Being an executioner is a grim job. The word "executioner" often conjures a picture of an unknown man in a black hood and wielding a sword. A modern-day executioner does not use swords, although he brings an end to the lives of prisoners who've been sentenced to death. Who that person actually is, and what he gets paid, depends on the rules of the state he works in.
In some states, such as Florida, an executioner is a private citizen chosen by the state. According to the Florida Department of Corrections as of this article's publication, this person is paid $150 for the duty.
Other executioners are already employees of the state, as Jerry Givens was. In his interview with ABC News, he described how he spent 17 years working for Virginia as a corrections officer. During that time, he executed 62 prisoners. Acting as an executioner simply became part of his job duties, and Givens was not paid extra.

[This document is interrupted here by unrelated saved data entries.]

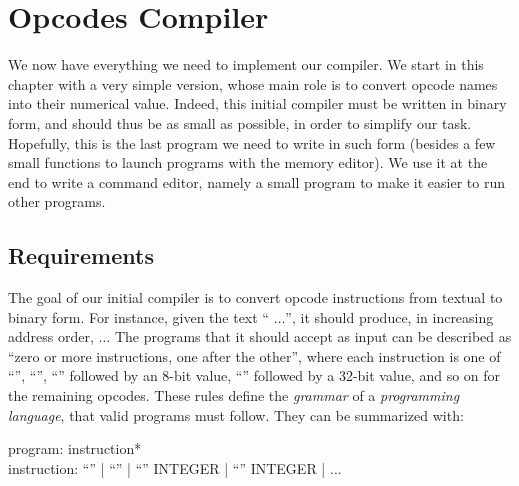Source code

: 
\renewcommand{\rustfile}{chapter3}
\setcounter{rustid}{0}


\chapter{Opcodes Compiler}\label{chapter:opcodes-compiler}

We now have everything we need to implement our compiler. We start in this
chapter with a very simple version, whose main role is to convert opcode names
into their numerical value. Indeed, this initial compiler must be written in
binary form, and should thus be as small as possible, in order to simplify our
task. Hopefully, this is the last program we need to write in such form
(besides a few small functions to launch programs with the memory editor). We
use it at the end to write a command editor, namely a small program to make it
easier to run other programs.

\section{Requirements}\label{section:toyc0-requirements}

The goal of our initial compiler is to convert opcode instructions from textual
to binary form. For instance, given the text ``  
    $\ldots$'', it should produce, in
increasing address order,     
  $\ldots$ The programs that it should accept as input can
be described as ``zero or more instructions, one after the other'', where each
instruction is one of ``'', ``'', ``''
followed by an 8-bit value, ``'' followed by a 32-bit value, and so
on for the remaining opcodes. These rules define the {\em grammar} of a {\em
programming language}, that valid programs must follow. They can be summarized
with:

\begin{Paragraph}
program: instruction*\\
instruction: ``'' | ``'' | ``'' INTEGER |
``'' INTEGER | $\ldots$
\end{Paragraph}

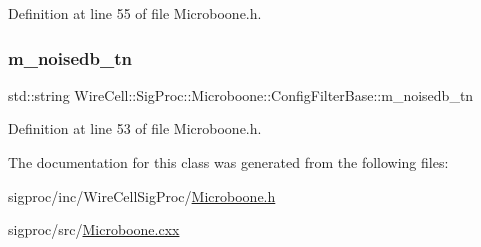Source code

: Definition at line 55 of file Microboone.\+h.

\mbox{\label{class_wire_cell_1_1_sig_proc_1_1_microboone_1_1_config_filter_base_a62a4e3cf2599f8fb215245a435fc1cba}} 
\subsubsection{\texorpdfstring{m\+\_\+noisedb\+\_\+tn}{m\_noisedb\_tn}}
{\footnotesize\ttfamily std\+::string Wire\+Cell\+::\+Sig\+Proc\+::\+Microboone\+::\+Config\+Filter\+Base\+::m\+\_\+noisedb\+\_\+tn\hspace{0.3cm}{\ttfamily [protected]}}



Definition at line 53 of file Microboone.\+h.



The documentation for this class was generated from the following files\+:\begin{DoxyCompactItemize}
\item 
sigproc/inc/\+Wire\+Cell\+Sig\+Proc/\hyperlink{_microboone_8h}{Microboone.\+h}\item 
sigproc/src/\hyperlink{_microboone_8cxx}{Microboone.\+cxx}\end{DoxyCompactItemize}

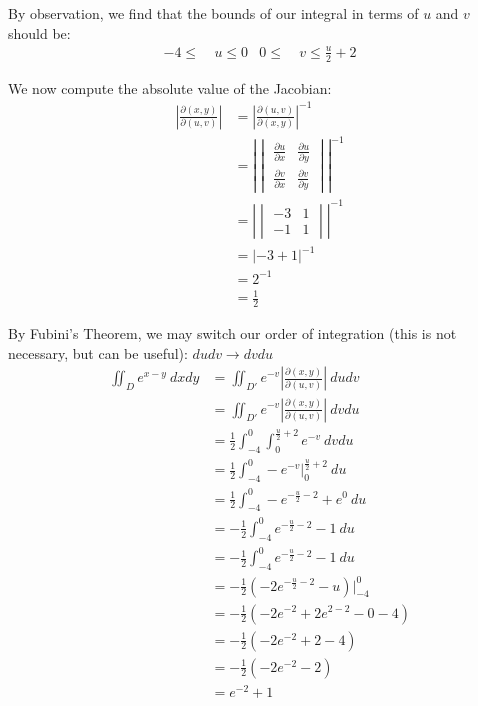 \begin{solution}
    By observation, we find that the bounds of our integral in terms of \(u\) and \(v\) should be:
    \begin{align}
        -4 \leq & \ u \leq 0 & 0 \leq & \ v \leq \frac{u}{2} + 2
    \end{align}
    
    We now compute the absolute value of the Jacobian:
    \begin{align*}
        \left|\frac{\partial(x, y)}{\partial(u, v)}\right| &= \left|\frac{\partial(u, v)}{\partial(x, y) }\right|^{-1} \\
        &= \left|\begin{vmatrix}
            \frac{\partial u}{\partial x} & \frac{\partial u}{\partial y} \\
            \frac{\partial v}{\partial x} & \frac{\partial v}{\partial y}
        \end{vmatrix}\right|^{-1} \\
        &= \left|\begin{vmatrix}
            -3 & 1 \\
            -1 & 1
        \end{vmatrix}\right|^{-1} \\
        &= \left|-3 + 1\right|^{-1} \\
        &= 2^{-1} \\
        &= \frac{1}{2}
    \end{align*}
    
    By Fubini's Theorem, we may switch our order of integration (this is not necessary, but can be useful): \(dudv \rightarrow dvdu\)
    \begin{align*}
        \iint_D e^{x - y} \ dxdy &= \iint_{D'} e^{-v} \left|\frac{\partial(x, y)}{\partial(u, v) }\right| \ dudv \\
        &= \iint_{D'} e^{-v} \left|\frac{\partial(x, y)}{\partial(u, v) }\right| \ dvdu \\
        &= \frac{1}{2} \int_{-4}^{0} \int_{0}^{\frac{u}{2}+2} e^{-v} \ dvdu \\
        &= \frac{1}{2} \int_{-4}^{0} -e^{-v} \Big|_{0}^{\frac{u}{2}+2} \ du \\
        &= \frac{1}{2} \int_{-4}^{0} -e^{-\frac{u}{2} - 2} + e^0 \ du \\
        &= -\frac{1}{2} \int_{-4}^{0} e^{-\frac{u}{2} - 2} - 1 \ du \\
        &= -\frac{1}{2} \int_{-4}^{0} e^{-\frac{u}{2} - 2} - 1 \ du \\
        &= -\frac{1}{2} \left( -2e^{-\frac{u}{2} - 2} - u\right)\Big|_{-4}^{0} \\
        &= -\frac{1}{2} \left( -2e^{- 2} + 2e^{2 - 2} - 0 -4\right) \\
        &= -\frac{1}{2} \left( -2e^{- 2} + 2 -4\right) \\
        &= -\frac{1}{2} \left( -2e^{- 2} - 2\right) \\
        &= e^{-2} + 1
    \end{align*}
\end{solution}

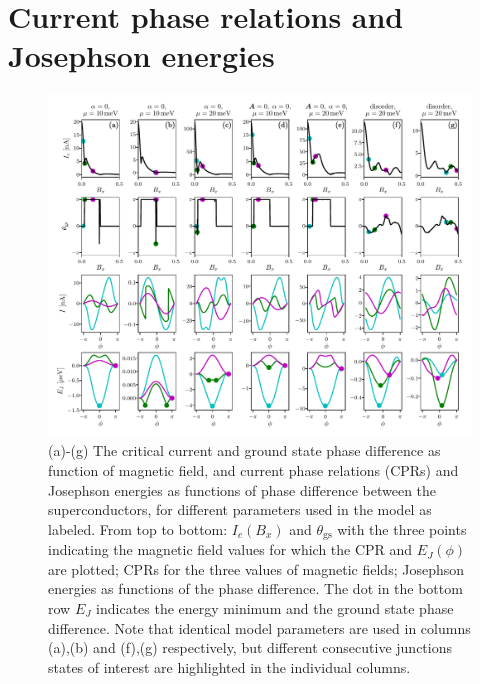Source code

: \documentclass[english, aps,prb,showpacs,preprintnumber,amsmath,amssymb,superscriptaddress,reprint]{revtex4-1}
\begin{document}
\section{Current phase relations and Josephson energies}
\begin{figure}[!h]
\centering
\includegraphics[width=\textwidth]{figures/sup_fig8.pdf}
\caption{(a)-(g) The critical current and ground state phase difference as function of magnetic field, and current phase relations (CPRs) and Josephson energies as functions of phase difference between the superconductors, for different parameters used in the model as labeled.
From top to bottom: $I_c(B_x)$ and $\theta_{\textrm{gs}}$ with the three points indicating the magnetic field values for which the CPR and $E_J(\phi)$ are plotted; CPRs for the three values of magnetic fields; Josephson energies as functions of the phase difference.
The dot in the bottom row $E_J$ indicates the energy minimum and the ground state phase difference.
Note that identical model parameters are used in columns (a),(b) and (f),(g) respectively, but different consecutive junctions states of interest are highlighted in the individual columns. 
\label{fig:CPR}}
\end{figure}
\end{document}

As of 2010, the average salary for a correctional officer in the United States was $20.57 an hour, or $42,780 a year, says the U.S. Bureau of Labor Statistics. Actual salaries varied from $26,040 to $67,250 a year, depending on location and officer experience. Correctional officers selected to be executioners also work regular hours guarding prisoners and making sure rules are followed and inmates don't incite violence towards one another.
Executioners are allowed to keep their duties secret. As pointed out by the Florida Department of Corrections, being paid doesn't mean executioners waive their rights to anonymity. Florida law mandates that their identities remain protected for the safety and well-being of themselves and their families, who may be unaware of the executioner's duties, as was Givens' wife for many years.